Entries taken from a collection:
= = = =

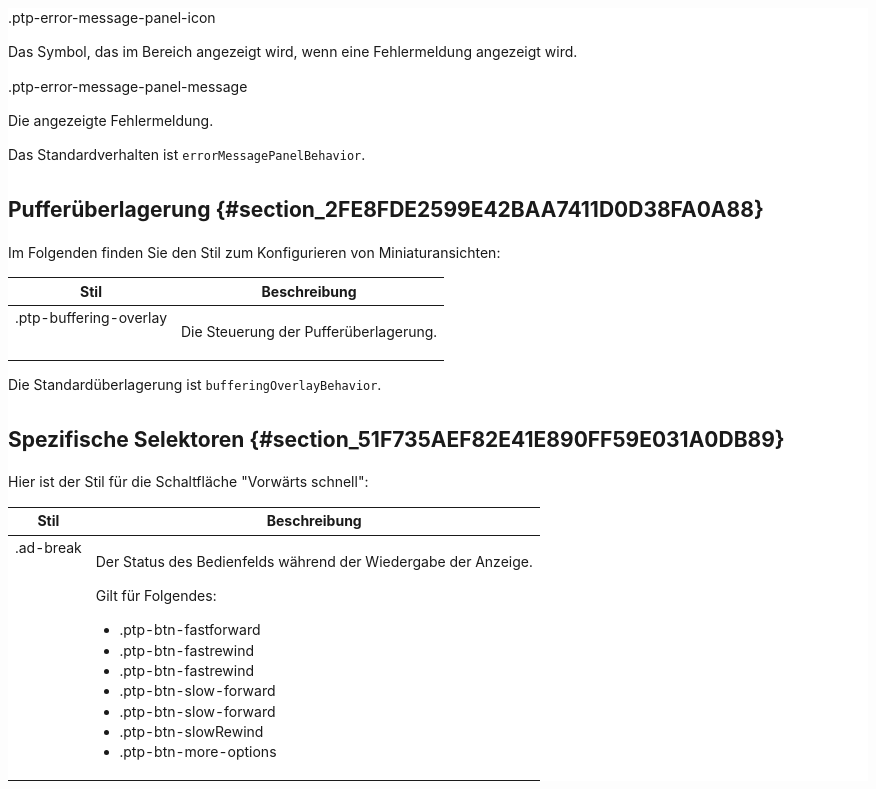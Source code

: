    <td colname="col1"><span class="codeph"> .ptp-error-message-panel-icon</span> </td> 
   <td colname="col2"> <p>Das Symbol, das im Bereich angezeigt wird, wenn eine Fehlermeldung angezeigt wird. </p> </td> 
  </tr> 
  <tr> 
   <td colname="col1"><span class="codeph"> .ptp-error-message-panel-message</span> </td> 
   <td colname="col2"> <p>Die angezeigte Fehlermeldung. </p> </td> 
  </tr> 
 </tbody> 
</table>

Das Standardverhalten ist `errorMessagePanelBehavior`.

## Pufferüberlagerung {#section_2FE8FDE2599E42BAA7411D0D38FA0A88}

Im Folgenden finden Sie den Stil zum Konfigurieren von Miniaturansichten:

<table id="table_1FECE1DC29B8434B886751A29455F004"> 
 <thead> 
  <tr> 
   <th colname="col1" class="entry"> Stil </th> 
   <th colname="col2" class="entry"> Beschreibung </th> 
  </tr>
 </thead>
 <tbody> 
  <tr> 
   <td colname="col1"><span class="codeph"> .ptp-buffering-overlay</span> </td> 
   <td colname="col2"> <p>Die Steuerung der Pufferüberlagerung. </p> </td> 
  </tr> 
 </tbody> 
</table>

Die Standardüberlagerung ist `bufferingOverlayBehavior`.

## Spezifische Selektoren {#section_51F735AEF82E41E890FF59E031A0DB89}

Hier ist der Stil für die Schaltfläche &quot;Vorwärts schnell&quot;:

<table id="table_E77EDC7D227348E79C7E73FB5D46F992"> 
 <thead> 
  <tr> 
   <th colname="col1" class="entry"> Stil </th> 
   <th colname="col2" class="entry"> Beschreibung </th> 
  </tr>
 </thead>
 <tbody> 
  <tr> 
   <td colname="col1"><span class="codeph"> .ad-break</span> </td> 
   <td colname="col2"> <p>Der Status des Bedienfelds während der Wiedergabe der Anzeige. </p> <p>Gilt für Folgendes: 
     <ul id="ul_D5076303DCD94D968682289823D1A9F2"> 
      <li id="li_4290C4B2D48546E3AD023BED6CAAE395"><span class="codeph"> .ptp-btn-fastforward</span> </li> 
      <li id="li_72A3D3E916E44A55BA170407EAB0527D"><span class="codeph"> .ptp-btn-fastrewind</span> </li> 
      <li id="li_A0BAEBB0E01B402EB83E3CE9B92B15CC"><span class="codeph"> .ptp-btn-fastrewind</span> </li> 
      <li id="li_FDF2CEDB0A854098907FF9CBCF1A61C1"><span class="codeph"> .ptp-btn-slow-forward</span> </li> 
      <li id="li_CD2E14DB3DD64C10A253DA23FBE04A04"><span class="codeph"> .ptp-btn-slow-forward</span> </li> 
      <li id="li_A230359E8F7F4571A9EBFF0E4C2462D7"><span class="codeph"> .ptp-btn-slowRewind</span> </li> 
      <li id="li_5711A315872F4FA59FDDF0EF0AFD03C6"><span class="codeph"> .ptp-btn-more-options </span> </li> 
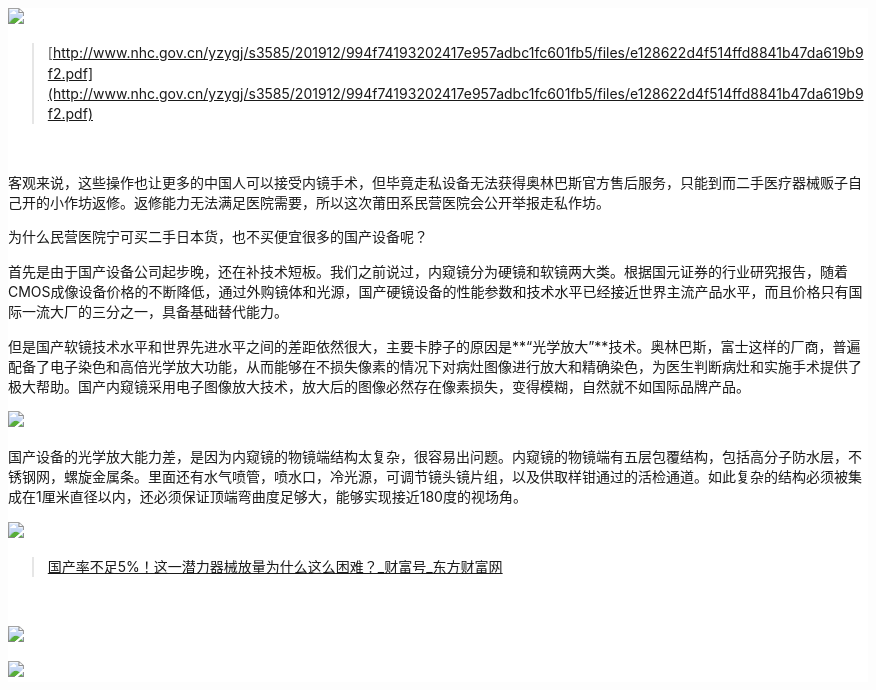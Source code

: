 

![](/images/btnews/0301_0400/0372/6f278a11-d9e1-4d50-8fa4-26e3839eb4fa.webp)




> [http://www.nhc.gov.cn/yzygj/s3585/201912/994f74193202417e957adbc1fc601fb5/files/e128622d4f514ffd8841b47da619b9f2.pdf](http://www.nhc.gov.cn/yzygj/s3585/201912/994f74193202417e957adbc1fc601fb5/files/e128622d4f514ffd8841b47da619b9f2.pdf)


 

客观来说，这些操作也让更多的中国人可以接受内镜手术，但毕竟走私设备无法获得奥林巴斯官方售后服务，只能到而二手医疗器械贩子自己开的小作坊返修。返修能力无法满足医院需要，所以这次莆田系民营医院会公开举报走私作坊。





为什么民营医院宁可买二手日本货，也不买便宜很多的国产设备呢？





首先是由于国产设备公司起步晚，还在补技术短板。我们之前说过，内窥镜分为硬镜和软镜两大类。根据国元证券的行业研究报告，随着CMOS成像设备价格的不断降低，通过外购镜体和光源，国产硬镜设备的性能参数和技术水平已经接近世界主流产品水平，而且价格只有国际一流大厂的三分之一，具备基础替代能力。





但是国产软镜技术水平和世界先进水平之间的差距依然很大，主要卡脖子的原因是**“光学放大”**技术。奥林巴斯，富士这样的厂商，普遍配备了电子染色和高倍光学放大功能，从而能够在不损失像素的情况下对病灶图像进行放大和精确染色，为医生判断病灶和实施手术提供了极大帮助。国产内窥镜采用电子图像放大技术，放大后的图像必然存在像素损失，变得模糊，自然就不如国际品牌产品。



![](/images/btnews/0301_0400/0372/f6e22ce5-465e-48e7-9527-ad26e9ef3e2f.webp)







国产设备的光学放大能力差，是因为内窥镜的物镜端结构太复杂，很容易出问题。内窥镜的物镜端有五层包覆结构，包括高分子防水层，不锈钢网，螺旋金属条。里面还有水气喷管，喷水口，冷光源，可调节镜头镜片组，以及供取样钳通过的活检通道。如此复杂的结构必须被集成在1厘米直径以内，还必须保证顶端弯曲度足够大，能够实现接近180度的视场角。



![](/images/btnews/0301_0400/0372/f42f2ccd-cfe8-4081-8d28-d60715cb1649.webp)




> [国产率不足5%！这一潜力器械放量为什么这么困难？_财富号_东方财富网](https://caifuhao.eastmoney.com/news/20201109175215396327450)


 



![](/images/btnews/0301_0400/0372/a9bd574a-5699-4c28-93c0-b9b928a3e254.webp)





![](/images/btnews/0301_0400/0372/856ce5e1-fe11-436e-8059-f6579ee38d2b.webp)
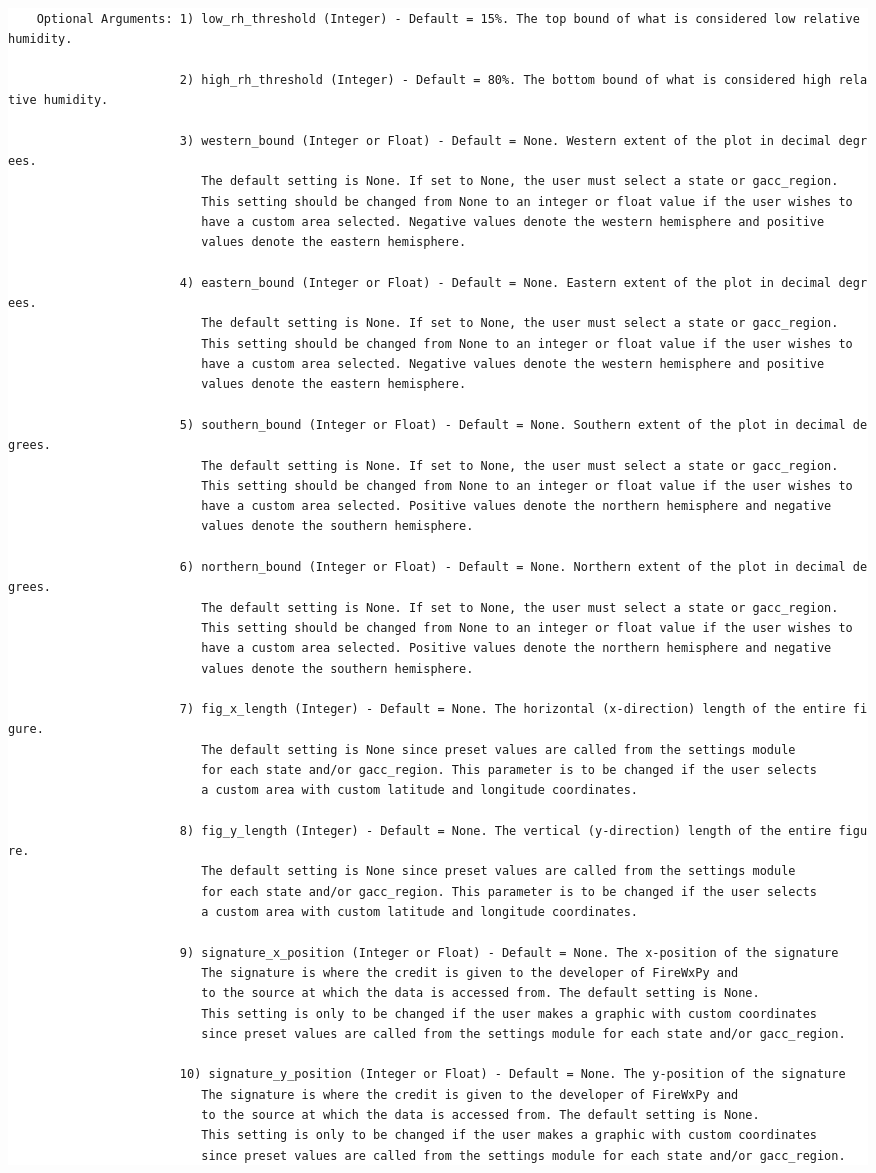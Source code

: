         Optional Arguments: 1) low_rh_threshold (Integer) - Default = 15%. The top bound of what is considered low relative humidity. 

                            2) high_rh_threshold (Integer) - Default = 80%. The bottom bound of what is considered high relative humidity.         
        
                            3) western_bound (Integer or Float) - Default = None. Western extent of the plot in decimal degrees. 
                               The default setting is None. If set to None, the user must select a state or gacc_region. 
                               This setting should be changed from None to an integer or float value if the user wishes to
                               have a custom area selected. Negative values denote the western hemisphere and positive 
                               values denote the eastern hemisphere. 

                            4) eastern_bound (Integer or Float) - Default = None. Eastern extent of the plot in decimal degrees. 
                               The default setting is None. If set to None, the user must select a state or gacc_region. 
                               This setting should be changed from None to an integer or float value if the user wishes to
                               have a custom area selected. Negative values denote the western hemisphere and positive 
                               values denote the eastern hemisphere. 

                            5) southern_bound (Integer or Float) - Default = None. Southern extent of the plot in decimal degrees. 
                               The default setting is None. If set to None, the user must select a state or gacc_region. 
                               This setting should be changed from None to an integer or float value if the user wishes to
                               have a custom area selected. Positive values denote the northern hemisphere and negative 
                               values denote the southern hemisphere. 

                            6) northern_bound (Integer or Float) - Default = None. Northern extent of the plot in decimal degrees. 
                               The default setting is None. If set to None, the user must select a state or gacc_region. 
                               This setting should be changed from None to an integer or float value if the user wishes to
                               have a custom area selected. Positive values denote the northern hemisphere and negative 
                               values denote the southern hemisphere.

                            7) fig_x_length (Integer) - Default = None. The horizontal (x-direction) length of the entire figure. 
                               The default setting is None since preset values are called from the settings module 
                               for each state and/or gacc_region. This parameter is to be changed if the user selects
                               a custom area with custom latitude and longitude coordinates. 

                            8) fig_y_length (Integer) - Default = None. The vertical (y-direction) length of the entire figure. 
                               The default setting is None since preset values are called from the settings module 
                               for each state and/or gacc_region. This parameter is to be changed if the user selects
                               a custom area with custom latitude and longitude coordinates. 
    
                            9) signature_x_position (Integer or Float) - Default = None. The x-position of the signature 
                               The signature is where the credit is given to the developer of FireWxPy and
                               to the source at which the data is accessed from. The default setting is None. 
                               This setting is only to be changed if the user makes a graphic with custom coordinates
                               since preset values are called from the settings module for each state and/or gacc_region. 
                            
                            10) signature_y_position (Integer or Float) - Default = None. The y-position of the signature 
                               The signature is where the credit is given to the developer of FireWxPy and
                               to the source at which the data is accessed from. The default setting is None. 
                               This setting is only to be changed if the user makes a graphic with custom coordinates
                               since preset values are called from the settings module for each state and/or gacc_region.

= = = =

- HOW TO COMPLETE THIS TASK
Review the preceding data and report every line that includes the string "Stil".

- TASK OUTPUT
Im Folgenden finden Sie den Stil zum Konfigurieren von Miniaturansichten:
   <th colname="col1" class="entry"> Stil </th> 
Hier ist der Stil für die Schaltfläche &quot;Vorwärts schnell&quot;:
   <th colname="col1" class="entry"> Stil </th> 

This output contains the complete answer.